Castle that sits beside Loch Ness

Urquhart Castle (/ˈɜːrkərt/ UR-kərt; Caisteal na Sròine) is a ruined castle that sits beside Loch Ness in the Highlands of Scotland. The castle is on the A82 road, 21 km southwest of Inverness and 2 km east of Drumnadrochit. It is a scheduled monument and is one of the most-visited castles in Scotland, receiving 466,420 visitors in 2025.

The present ruins date from the 13th to the 16th centuries, though built on the site of an early medieval fortification. Urquhart played a role in the Wars of Scottish Independence in the 14th century. It was subsequently held as a royal castle and was raided on several occasions by the MacDonald Earls of Ross. The castle was granted to the Clan Grant in 1509, though conflict with the MacDonalds continued. As a result the castle was strengthened, only to be largely abandoned by the middle of the 17th century and partially destroyed in 1692.

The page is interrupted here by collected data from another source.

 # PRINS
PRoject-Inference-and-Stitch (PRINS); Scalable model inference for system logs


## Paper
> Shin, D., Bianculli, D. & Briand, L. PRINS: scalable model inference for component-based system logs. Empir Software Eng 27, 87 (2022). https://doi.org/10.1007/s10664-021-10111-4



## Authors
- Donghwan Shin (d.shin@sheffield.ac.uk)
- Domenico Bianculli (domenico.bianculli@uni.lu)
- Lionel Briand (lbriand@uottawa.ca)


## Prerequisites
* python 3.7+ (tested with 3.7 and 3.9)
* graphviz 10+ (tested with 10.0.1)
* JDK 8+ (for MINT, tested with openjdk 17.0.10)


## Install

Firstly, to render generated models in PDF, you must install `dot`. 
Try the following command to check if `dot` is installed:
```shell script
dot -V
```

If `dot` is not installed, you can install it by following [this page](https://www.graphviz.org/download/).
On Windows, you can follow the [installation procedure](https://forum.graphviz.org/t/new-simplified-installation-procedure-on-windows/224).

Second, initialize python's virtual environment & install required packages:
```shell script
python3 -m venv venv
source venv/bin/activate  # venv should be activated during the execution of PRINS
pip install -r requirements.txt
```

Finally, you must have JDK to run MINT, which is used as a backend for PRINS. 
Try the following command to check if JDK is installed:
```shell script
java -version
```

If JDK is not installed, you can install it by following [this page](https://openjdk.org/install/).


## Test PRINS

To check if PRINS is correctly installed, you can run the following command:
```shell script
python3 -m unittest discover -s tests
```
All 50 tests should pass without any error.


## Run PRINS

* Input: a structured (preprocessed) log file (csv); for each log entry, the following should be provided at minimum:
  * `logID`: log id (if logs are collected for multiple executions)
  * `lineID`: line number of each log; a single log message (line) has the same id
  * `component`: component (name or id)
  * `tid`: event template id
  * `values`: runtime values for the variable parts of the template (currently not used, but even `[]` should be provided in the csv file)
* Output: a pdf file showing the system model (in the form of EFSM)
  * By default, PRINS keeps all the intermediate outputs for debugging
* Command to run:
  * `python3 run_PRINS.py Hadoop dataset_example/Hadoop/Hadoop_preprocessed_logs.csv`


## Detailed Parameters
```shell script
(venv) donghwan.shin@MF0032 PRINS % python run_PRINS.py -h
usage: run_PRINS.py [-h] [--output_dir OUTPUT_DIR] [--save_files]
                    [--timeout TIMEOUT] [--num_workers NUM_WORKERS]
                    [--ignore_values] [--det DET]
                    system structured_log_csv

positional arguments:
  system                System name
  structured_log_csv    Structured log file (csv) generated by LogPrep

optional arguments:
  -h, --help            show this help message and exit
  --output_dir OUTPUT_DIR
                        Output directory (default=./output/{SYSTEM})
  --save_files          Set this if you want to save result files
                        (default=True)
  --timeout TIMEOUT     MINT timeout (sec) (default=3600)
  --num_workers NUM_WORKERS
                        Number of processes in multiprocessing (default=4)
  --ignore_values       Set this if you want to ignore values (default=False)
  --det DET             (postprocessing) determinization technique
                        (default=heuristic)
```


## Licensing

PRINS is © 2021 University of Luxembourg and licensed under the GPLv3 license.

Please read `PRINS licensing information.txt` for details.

The castle, situated on Strone Point, a headland overlooking Loch Ness, is one of the largest in Scotland in area. It was approached from the west and defended by a ditch and drawbridge. The buildings of the castle were laid out around two main enclosures on the shore. The northern enclosure, or Nether Bailey, includes most of the more intact structures, including the gatehouse, and the five-storey Grant Tower at the north end of the castle. The southern enclosure or Upper Bailey, sited on higher ground, comprises the scant remains of earlier buildings.

==History==

===Early Middle Ages===
The name Urquhart derives from the 7th-century form Airdchartdan, itself a mix of the Old Irish aird (point or promontory) and Old Welsh cardden (thicket or wood). Pieces of vitrified stone, subjected to intense heat and characteristic of early medieval fortification, had been discovered at Urquhart from the early 20th century.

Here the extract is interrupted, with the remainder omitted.